Carle McGetchin Pieters (born 1943) is an American planetary scientist. Pieters has published more than 150 research articles in peer-reviewed journals and was co-author of the book Remote Geochemical Analyses: Elemental and Mineralogical Composition along with Peter Englert. Her general research efforts include planetary exploration and evolution of planetary surfaces with an emphasis on remote compositional analyses.

== Career ==
Pieters earned her B.A. from Antioch College in 1966 in math education. After teaching high school math for one year in Massachusetts, she spent two years teaching science as a Peace Corps Volunteer in Malaysia. Upon her return to the US, she received her B.S. (1971), M.S. (1972) and Ph.D. (1977) from the Massachusetts Institute of Technology in Planetary Science. Pieters spent three years at NASA Johnson Space Center before becoming a professor at Brown University in 1980 and has remained there ever since. She is the Principal Investigator for the Moon Mineralogy Mapper, an imaging spectrometer (0.4-3.0 μm) designed to characterize and map the mineralogy of the Moon at high resolution, an instrument that was sent to the Moon on the Indian Chandraayan-1 spacecraft. She is also a co-investigator on NASA's Dawn mission to the asteroids Vesta and Ceres. Additionally, she is a sitting member of the NASA Advisory Council's Planetary Protection Subcommittee and a Fellow of both the American Association for the Advancement of Science and the American Geophysical Union.

==Awards and honors==
- Asteroid 3713 Pieters
- Awarded the 2015 Shoemaker Distinguished Scientist Medal for lifetime dedication and impact to the planetary science research community, awarded by NASA's Solar System Exploration Research Virtual Institute (SSERVI)

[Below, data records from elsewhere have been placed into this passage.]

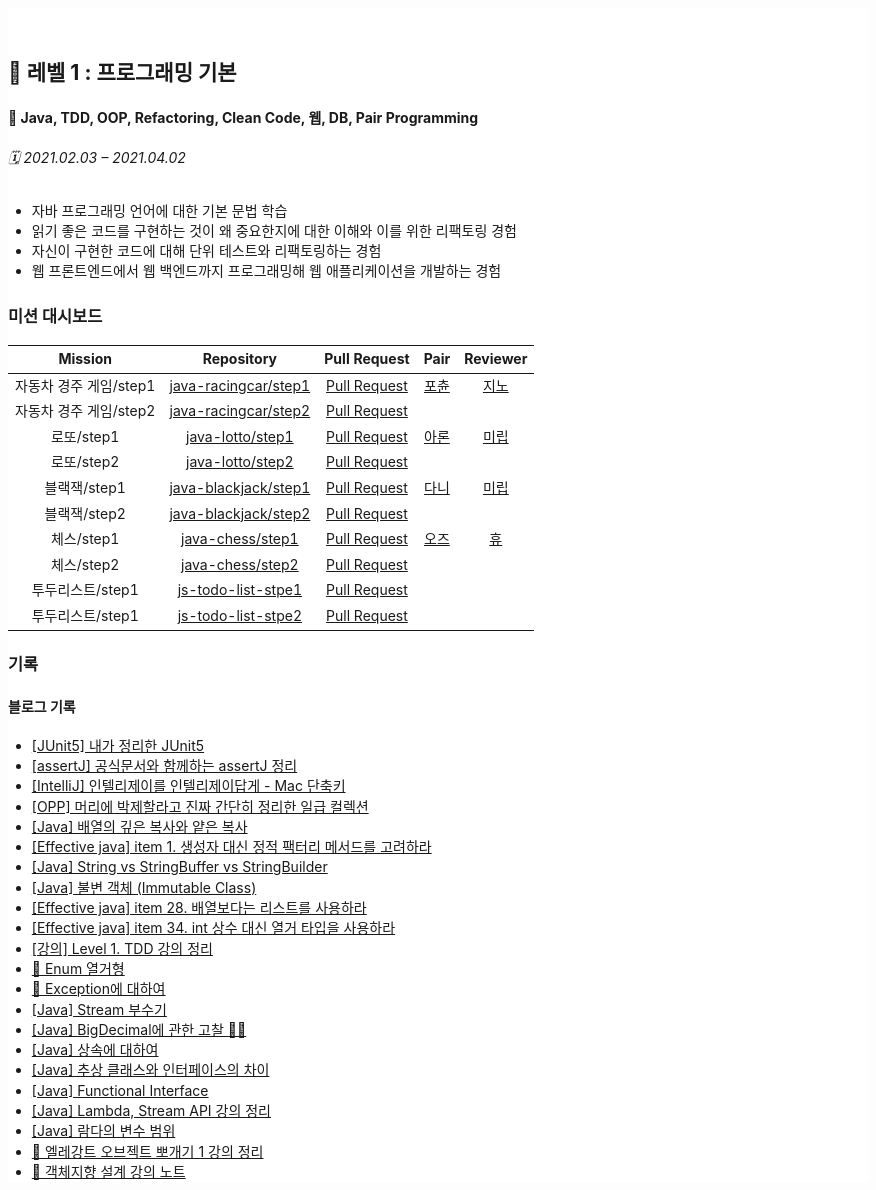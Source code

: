 <br>

## 🐣 레벨 1 : 프로그래밍 기본

#### 📍 Java, TDD, OOP, Refactoring, Clean Code, 웹, DB, Pair Programming

###### 🗓 2021.02.03 – 2021.04.02

- 자바 프로그래밍 언어에 대한 기본 문법 학습
- 읽기 좋은 코드를 구현하는 것이 왜 중요한지에 대한 이해와 이를 위한 리팩토링 경험
- 자신이 구현한 코드에 대해 단위 테스트와 리팩토링하는 경험
- 웹 프론트엔드에서 웹 백엔드까지 프로그래밍해 웹 애플리케이션을 개발하는 경험

### 미션 대시보드

|        Mission         |                          Repository                          |                         Pull Request                         |                  Pair                  |               Reviewer               |
| :--------------------: | :----------------------------------------------------------: | :----------------------------------------------------------: | :------------------------------------: | :----------------------------------: |
| 자동차 경주 게임/step1 | [java-racingcar/step1](https://github.com/NewWisdom/java-racingcar/tree/step1) | [Pull Request](https://github.com/woowacourse/java-racingcar/pull/175) | [포츈](https://github.com/unluckyjung) | [지노](https://github.com/hyunssooo) |
| 자동차 경주 게임/step2 | [java-racingcar/step2](https://github.com/NewWisdom/java-racingcar/tree/step2) | [Pull Request](https://github.com/woowacourse/java-racingcar/pull/231) |                                        |                                      |
|       로또/step1       | [java-lotto/step1](https://github.com/NewWisdom/java-lotto/tree/step1) | [Pull Request](https://github.com/woowacourse/java-lotto/pull/253) | [아론](https://github.com/Sehwan-Jang) | [미립](https://github.com/seok-2-o)  |
|       로또/step2       | [java-lotto/step2](https://github.com/NewWisdom/java-lotto/tree/step2) | [Pull Request](https://github.com/woowacourse/java-lotto/pull/304) |                                        |                                      |
|      블랙잭/step1      | [java-blackjack/step1](https://github.com/NewWisdom/java-blackjack/tree/step1) | [Pull Request](https://github.com/woowacourse/java-blackjack/pull/143) |   [다니](https://github.com/da-nyee)   | [미립](https://github.com/seok-2-o)  |
|      블랙잭/step2      | [java-blackjack/step2](https://github.com/NewWisdom/java-blackjack/tree/step2) | [Pull Request](https://github.com/woowacourse/java-blackjack/pull/210) |                                        |                                      |
|       체스/step1       | [java-chess/step1](https://github.com/NewWisdom/java-chess/tree/step1) | [Pull Request](https://github.com/woowacourse/java-chess/pull/198) | [오즈](https://github.com/ohjoohyung)  |   [휴](https://github.com/Hue9010)   |
|       체스/step2       | [java-chess/step2](https://github.com/NewWisdom/java-chess/tree/step2) | [Pull Request](https://github.com/woowacourse/java-chess/pull/256) |                                        |                                      |
|    투두리스트/step1    | [js-todo-list-stpe1](https://github.com/NewWisdom/js-todo-list-step1/tree/step1) | [Pull Request](https://github.com/woowacourse/js-todo-list-step1/pull/20) |                                        |                                      |
|    투두리스트/step1    | [js-todo-list-stpe2](https://github.com/NewWisdom/js-todo-list-step2/tree/step1) | [Pull Request](https://github.com/woowacourse/js-todo-list-step1/pull/8) |                                        |                                      |

### 기록
#### 블로그 기록

- [[JUnit5] 내가 정리한 JUnit5](https://newwisdom.tistory.com/4)
- [[assertJ] 공식문서와 함께하는 assertJ 정리](https://newwisdom.tistory.com/6)
- [[IntelliJ] 인텔리제이를 인텔리제이답게 - Mac 단축키](https://newwisdom.tistory.com/7)
- [[OPP] 머리에 박제할라고 진짜 간단히 정리한 일급 컬렉션](https://newwisdom.tistory.com/8)
- [[Java] 배열의 깊은 복사와 얕은 복사](https://newwisdom.tistory.com/9)
- [[Effective java] item 1. 생성자 대신 정적 팩터리 메서드를 고려하라](https://newwisdom.tistory.com/10)
- [[Java] String vs StringBuffer vs StringBuilder](https://newwisdom.tistory.com/13)
- [[Java] 불변 객체 (Immutable Class)](https://newwisdom.tistory.com/14)
- [[Effective java] item 28. 배열보다는 리스트를 사용하라](https://newwisdom.tistory.com/16)
- [[Effective java] item 34. int 상수 대신 열거 타입을 사용하라](https://newwisdom.tistory.com/17)
- [[강의] Level 1. TDD 강의 정리](https://newwisdom.tistory.com/18)
- [📖 Enum 열거형](https://newwisdom.tistory.com/19)
- [📖 Exception에 대하여](https://newwisdom.tistory.com/20)
- [[Java] Stream 부수기](https://newwisdom.tistory.com/21)
- [[Java] BigDecimal에 관한 고찰 🕵️‍♀️](https://newwisdom.tistory.com/22)
- [[Java] 상속에 대하여](https://newwisdom.tistory.com/24)
- [[Java] 추상 클래스와 인터페이스의 차이](https://newwisdom.tistory.com/25)
- [[Java] Functional Interface](https://newwisdom.tistory.com/26)
- [[Java] Lambda, Stream API 강의 정리](https://newwisdom.tistory.com/28)
- [[Java] 람다의 변수 범위](https://newwisdom.tistory.com/29)
- [📝 엘레강트 오브젝트 뽀개기 1 강의 정리](https://newwisdom.tistory.com/30)
- [📝 객체지향 설계 강의 노트](https://newwisdom.tistory.com/31)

- Awarded the 2010 GK Gilbert Award, the highest award given by the Geological Society of America's Division for Planetary Sciences
- Awarded the Kuiper Prize in 2004, the most distinguished award given by the American Astronomical Society's Division for Planetary Sciences
- Elected Fellow of the American Association for the Advancement of Science in 2007
- Elected Fellow of the American Geophysical Union in 2001
- Elected a Legacy Fellow of the American Astronomical Society in 2020.